### EXERCISE INSTRUCTIONS
The records follow. Copy them exactly, but omit the pictures.

++++++++++

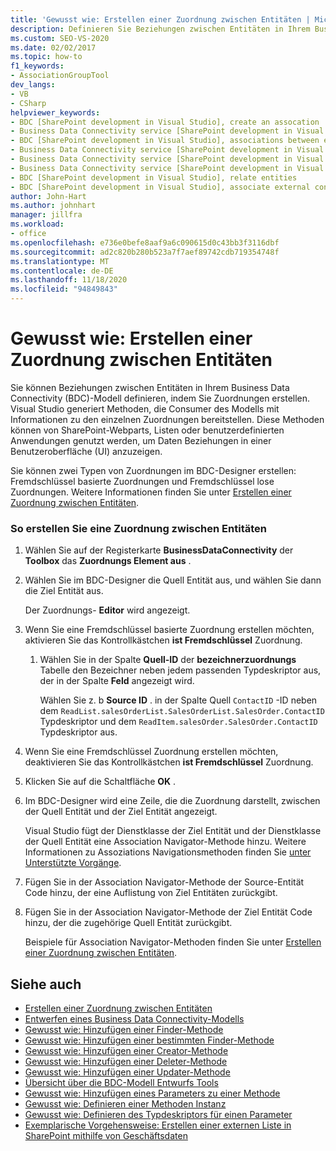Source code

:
 ```yaml
---
title: 'Gewusst wie: Erstellen einer Zuordnung zwischen Entitäten | Microsoft-Dokumentation'
description: Definieren Sie Beziehungen zwischen Entitäten in Ihrem Business Data Connectivity (BDC)-Modell, indem Sie Zuordnungen in Visual Studio erstellen.
ms.custom: SEO-VS-2020
ms.date: 02/02/2017
ms.topic: how-to
f1_keywords:
- AssociationGroupTool
dev_langs:
- VB
- CSharp
helpviewer_keywords:
- BDC [SharePoint development in Visual Studio], create an assocation
- Business Data Connectivity service [SharePoint development in Visual Studio], associations between entities
- BDC [SharePoint development in Visual Studio], associations between entities
- Business Data Connectivity service [SharePoint development in Visual Studio], create an assocation
- Business Data Connectivity service [SharePoint development in Visual Studio], associate external content types
- Business Data Connectivity service [SharePoint development in Visual Studio], relate entities
- BDC [SharePoint development in Visual Studio], relate entities
- BDC [SharePoint development in Visual Studio], associate external content types
author: John-Hart
ms.author: johnhart
manager: jillfra
ms.workload:
- office
ms.openlocfilehash: e736e0befe8aaf9a6c090615d0c43bb3f3116dbf
ms.sourcegitcommit: ad2c820b280b523a7f7aef89742cdb719354748f
ms.translationtype: MT
ms.contentlocale: de-DE
ms.lasthandoff: 11/18/2020
ms.locfileid: "94849843"
---
```

# <a name="how-to-create-an-association-between-entities"></a>Gewusst wie: Erstellen einer Zuordnung zwischen Entitäten
  Sie können Beziehungen zwischen Entitäten in Ihrem Business Data Connectivity (BDC)-Modell definieren, indem Sie Zuordnungen erstellen. Visual Studio generiert Methoden, die Consumer des Modells mit Informationen zu den einzelnen Zuordnungen bereitstellen. Diese Methoden können von SharePoint-Webparts, Listen oder benutzerdefinierten Anwendungen genutzt werden, um Daten Beziehungen in einer Benutzeroberfläche (UI) anzuzeigen.

 Sie können zwei Typen von Zuordnungen im BDC-Designer erstellen: Fremdschlüssel basierte Zuordnungen und Fremdschlüssel lose Zuordnungen. Weitere Informationen finden Sie unter [Erstellen einer Zuordnung zwischen Entitäten](../sharepoint/creating-an-association-between-entities.md).

### <a name="to-create-an-association-between-entities"></a>So erstellen Sie eine Zuordnung zwischen Entitäten

1. Wählen Sie auf der Registerkarte **BusinessDataConnectivity** der **Toolbox** das **Zuordnungs Element aus** .

2. Wählen Sie im BDC-Designer die Quell Entität aus, und wählen Sie dann die Ziel Entität aus.

     Der Zuordnungs- **Editor** wird angezeigt.

3. Wenn Sie eine Fremdschlüssel basierte Zuordnung erstellen möchten, aktivieren Sie das Kontrollkästchen **ist Fremdschlüssel** Zuordnung.

    1. Wählen Sie in der Spalte **Quell-ID** der **bezeichnerzuordnungs** Tabelle den Bezeichner neben jedem passenden Typdeskriptor aus, der in der Spalte **Feld** angezeigt wird.

         Wählen Sie z. b **Source ID** . in der Spalte Quell `ContactID` -ID neben dem `ReadList.salesOrderList.SalesOrderList.SalesOrder.ContactID` Typdeskriptor und dem `ReadItem.salesOrder.SalesOrder.ContactID` Typdeskriptor aus.

4. Wenn Sie eine Fremdschlüssel Zuordnung erstellen möchten, deaktivieren Sie das Kontrollkästchen **ist Fremdschlüssel** Zuordnung.

5. Klicken Sie auf die Schaltfläche **OK** .

6. Im BDC-Designer wird eine Zeile, die die Zuordnung darstellt, zwischen der Quell Entität und der Ziel Entität angezeigt.

     Visual Studio fügt der Dienstklasse der Ziel Entität und der Dienstklasse der Quell Entität eine Association Navigator-Methode hinzu. Weitere Informationen zu Assoziations Navigationsmethoden finden Sie [unter Unterstützte Vorgänge](/previous-versions/office/developer/sharepoint-2010/ee557363(v=office.14)).

7. Fügen Sie in der Association Navigator-Methode der Source-Entität Code hinzu, der eine Auflistung von Ziel Entitäten zurückgibt.

8. Fügen Sie in der Association Navigator-Methode der Ziel Entität Code hinzu, der die zugehörige Quell Entität zurückgibt.

     Beispiele für Association Navigator-Methoden finden Sie unter [Erstellen einer Zuordnung zwischen Entitäten](../sharepoint/creating-an-association-between-entities.md).

## <a name="see-also"></a>Siehe auch
- [Erstellen einer Zuordnung zwischen Entitäten](../sharepoint/creating-an-association-between-entities.md)
- [Entwerfen eines Business Data Connectivity-Modells](../sharepoint/designing-a-business-data-connectivity-model.md)
- [Gewusst wie: Hinzufügen einer Finder-Methode](../sharepoint/how-to-add-a-finder-method.md)
- [Gewusst wie: Hinzufügen einer bestimmten Finder-Methode](../sharepoint/how-to-add-a-specific-finder-method.md)
- [Gewusst wie: Hinzufügen einer Creator-Methode](../sharepoint/how-to-add-a-creator-method.md)
- [Gewusst wie: Hinzufügen einer Deleter-Methode](../sharepoint/how-to-add-a-deleter-method.md)
- [Gewusst wie: Hinzufügen einer Updater-Methode](../sharepoint/how-to-add-an-updater-method.md)
- [Übersicht über die BDC-Modell Entwurfs Tools](../sharepoint/bdc-model-design-tools-overview.md)
- [Gewusst wie: Hinzufügen eines Parameters zu einer Methode](../sharepoint/how-to-add-a-parameter-to-a-method.md)
- [Gewusst wie: Definieren einer Methoden Instanz](../sharepoint/how-to-define-a-method-instance.md)
- [Gewusst wie: Definieren des Typdeskriptors für einen Parameter](../sharepoint/how-to-define-the-type-descriptor-of-a-parameter.md)
- [Exemplarische Vorgehensweise: Erstellen einer externen Liste in SharePoint mithilfe von Geschäftsdaten](../sharepoint/walkthrough-creating-an-external-list-in-sharepoint-by-using-business-data.md)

++++++++++

### TASK SOLUTION
Source code

:
 ```yaml
---
title: 'Gewusst wie: Erstellen einer Zuordnung zwischen Entitäten | Microsoft-Dokumentation'
description: Definieren Sie Beziehungen zwischen Entitäten in Ihrem Business Data Connectivity (BDC)-Modell, indem Sie Zuordnungen in Visual Studio erstellen.
ms.custom: SEO-VS-2020
ms.date: 02/02/2017
ms.topic: how-to
f1_keywords:
- AssociationGroupTool
dev_langs:
- VB
- CSharp
helpviewer_keywords:
- BDC [SharePoint development in Visual Studio], create an assocation
- Business Data Connectivity service [SharePoint development in Visual Studio], associations between entities
- BDC [SharePoint development in Visual Studio], associations between entities
- Business Data Connectivity service [SharePoint development in Visual Studio], create an assocation
- Business Data Connectivity service [SharePoint development in Visual Studio], associate external content types
- Business Data Connectivity service [SharePoint development in Visual Studio], relate entities
- BDC [SharePoint development in Visual Studio], relate entities
- BDC [SharePoint development in Visual Studio], associate external content types
author: John-Hart
ms.author: johnhart
manager: jillfra
ms.workload:
- office
ms.openlocfilehash: e736e0befe8aaf9a6c090615d0c43bb3f3116dbf
ms.sourcegitcommit: ad2c820b280b523a7f7aef89742cdb719354748f
ms.translationtype: MT
ms.contentlocale: de-DE
ms.lasthandoff: 11/18/2020
ms.locfileid: "94849843"
---
```

# <a name="how-to-create-an-association-between-entities"></a>Gewusst wie: Erstellen einer Zuordnung zwischen Entitäten
  Sie können Beziehungen zwischen Entitäten in Ihrem Business Data Connectivity (BDC)-Modell definieren, indem Sie Zuordnungen erstellen. Visual Studio generiert Methoden, die Consumer des Modells mit Informationen zu den einzelnen Zuordnungen bereitstellen. Diese Methoden können von SharePoint-Webparts, Listen oder benutzerdefinierten Anwendungen genutzt werden, um Daten Beziehungen in einer Benutzeroberfläche (UI) anzuzeigen.

 Sie können zwei Typen von Zuordnungen im BDC-Designer erstellen: Fremdschlüssel basierte Zuordnungen und Fremdschlüssel lose Zuordnungen. Weitere Informationen finden Sie unter [Erstellen einer Zuordnung zwischen Entitäten](../sharepoint/creating-an-association-between-entities.md).

### <a name="to-create-an-association-between-entities"></a>So erstellen Sie eine Zuordnung zwischen Entitäten

1. Wählen Sie auf der Registerkarte **BusinessDataConnectivity** der **Toolbox** das **Zuordnungs Element aus** .

2. Wählen Sie im BDC-Designer die Quell Entität aus, und wählen Sie dann die Ziel Entität aus.

     Der Zuordnungs- **Editor** wird angezeigt.

3. Wenn Sie eine Fremdschlüssel basierte Zuordnung erstellen möchten, aktivieren Sie das Kontrollkästchen **ist Fremdschlüssel** Zuordnung.

    1. Wählen Sie in der Spalte **Quell-ID** der **bezeichnerzuordnungs** Tabelle den Bezeichner neben jedem passenden Typdeskriptor aus, der in der Spalte **Feld** angezeigt wird.

         Wählen Sie z. b **Source ID** . in der Spalte Quell `ContactID` -ID neben dem `ReadList.salesOrderList.SalesOrderList.SalesOrder.ContactID` Typdeskriptor und dem `ReadItem.salesOrder.SalesOrder.ContactID` Typdeskriptor aus.

4. Wenn Sie eine Fremdschlüssel Zuordnung erstellen möchten, deaktivieren Sie das Kontrollkästchen **ist Fremdschlüssel** Zuordnung.

5. Klicken Sie auf die Schaltfläche **OK** .

6. Im BDC-Designer wird eine Zeile, die die Zuordnung darstellt, zwischen der Quell Entität und der Ziel Entität angezeigt.

     Visual Studio fügt der Dienstklasse der Ziel Entität und der Dienstklasse der Quell Entität eine Association Navigator-Methode hinzu. Weitere Informationen zu Assoziations Navigationsmethoden finden Sie [unter Unterstützte Vorgänge](/previous-versions/office/developer/sharepoint-2010/ee557363(v=office.14)).

7. Fügen Sie in der Association Navigator-Methode der Source-Entität Code hinzu, der eine Auflistung von Ziel Entitäten zurückgibt.

8. Fügen Sie in der Association Navigator-Methode der Ziel Entität Code hinzu, der die zugehörige Quell Entität zurückgibt.

     Beispiele für Association Navigator-Methoden finden Sie unter [Erstellen einer Zuordnung zwischen Entitäten](../sharepoint/creating-an-association-between-entities.md).

## <a name="see-also"></a>Siehe auch
- [Erstellen einer Zuordnung zwischen Entitäten](../sharepoint/creating-an-association-between-entities.md)
- [Entwerfen eines Business Data Connectivity-Modells](../sharepoint/designing-a-business-data-connectivity-model.md)
- [Gewusst wie: Hinzufügen einer Finder-Methode](../sharepoint/how-to-add-a-finder-method.md)
- [Gewusst wie: Hinzufügen einer bestimmten Finder-Methode](../sharepoint/how-to-add-a-specific-finder-method.md)
- [Gewusst wie: Hinzufügen einer Creator-Methode](../sharepoint/how-to-add-a-creator-method.md)
- [Gewusst wie: Hinzufügen einer Deleter-Methode](../sharepoint/how-to-add-a-deleter-method.md)
- [Gewusst wie: Hinzufügen einer Updater-Methode](../sharepoint/how-to-add-an-updater-method.md)
- [Übersicht über die BDC-Modell Entwurfs Tools](../sharepoint/bdc-model-design-tools-overview.md)
- [Gewusst wie: Hinzufügen eines Parameters zu einer Methode](../sharepoint/how-to-add-a-parameter-to-a-method.md)
- [Gewusst wie: Definieren einer Methoden Instanz](../sharepoint/how-to-define-a-method-instance.md)
- [Gewusst wie: Definieren des Typdeskriptors für einen Parameter](../sharepoint/how-to-define-the-type-descriptor-of-a-parameter.md)
- [Exemplarische Vorgehensweise: Erstellen einer externen Liste in SharePoint mithilfe von Geschäftsdaten](../sharepoint/walkthrough-creating-an-external-list-in-sharepoint-by-using-business-data.md)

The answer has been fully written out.